[Records from a collection]
▼

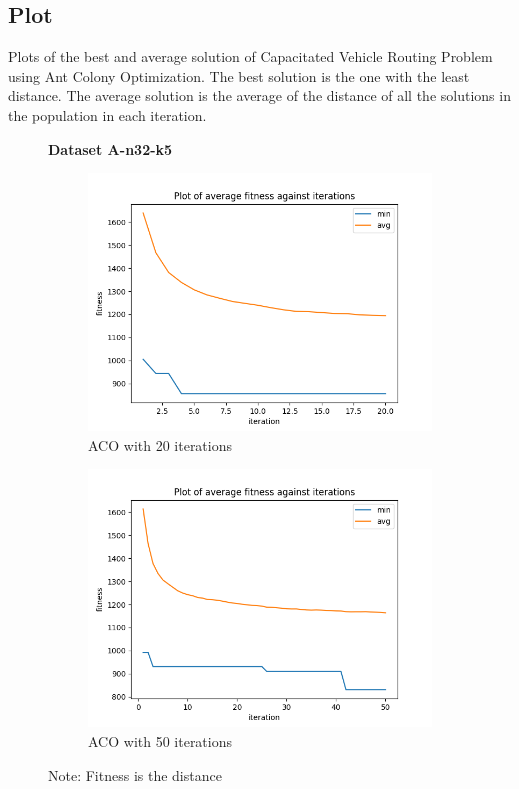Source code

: \documentclass{article}
\begin{document}
\subsection{Plot}
Plots of the best and average solution of Capacitated Vehicle Routing Problem using Ant Colony Optimization. The best solution is the one with the least distance. The average solution is the average of the distance of all the solutions in the population in each iteration.
\begin{figure}[H]
  \centering
  \textbf{Dataset A-n32-k5}
  \begin{subfigure}{.5\textwidth}
    \centering
    \includegraphics[width=1\linewidth]{images/n32-k5_20.png}
    \caption{ACO with 20 iterations}
    \label{fig:n32-k5_20}
  \end{subfigure}%
  \begin{subfigure}{.5\textwidth}
    \centering
    \includegraphics[width=1\linewidth]{images/n32-k5_50.png}
    \caption{ACO with 50 iterations}
    \label{fig:n32-k5_50}
  \end{subfigure}
  \caption{Note: Fitness is the distance}
  \label{fig:n32-k5}
\end{figure}
\end{document}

▲

= EXERCISE OBJECTIVE =
If a line in the data above includes the string "with", copy it.

= FINISHED EXERCISE =
Plots of the best and average solution of Capacitated Vehicle Routing Problem using Ant Colony Optimization. The best solution is the one with the least distance. The average solution is the average of the distance of all the solutions in the population in each iteration.
    \caption{ACO with 20 iterations}
    \caption{ACO with 50 iterations}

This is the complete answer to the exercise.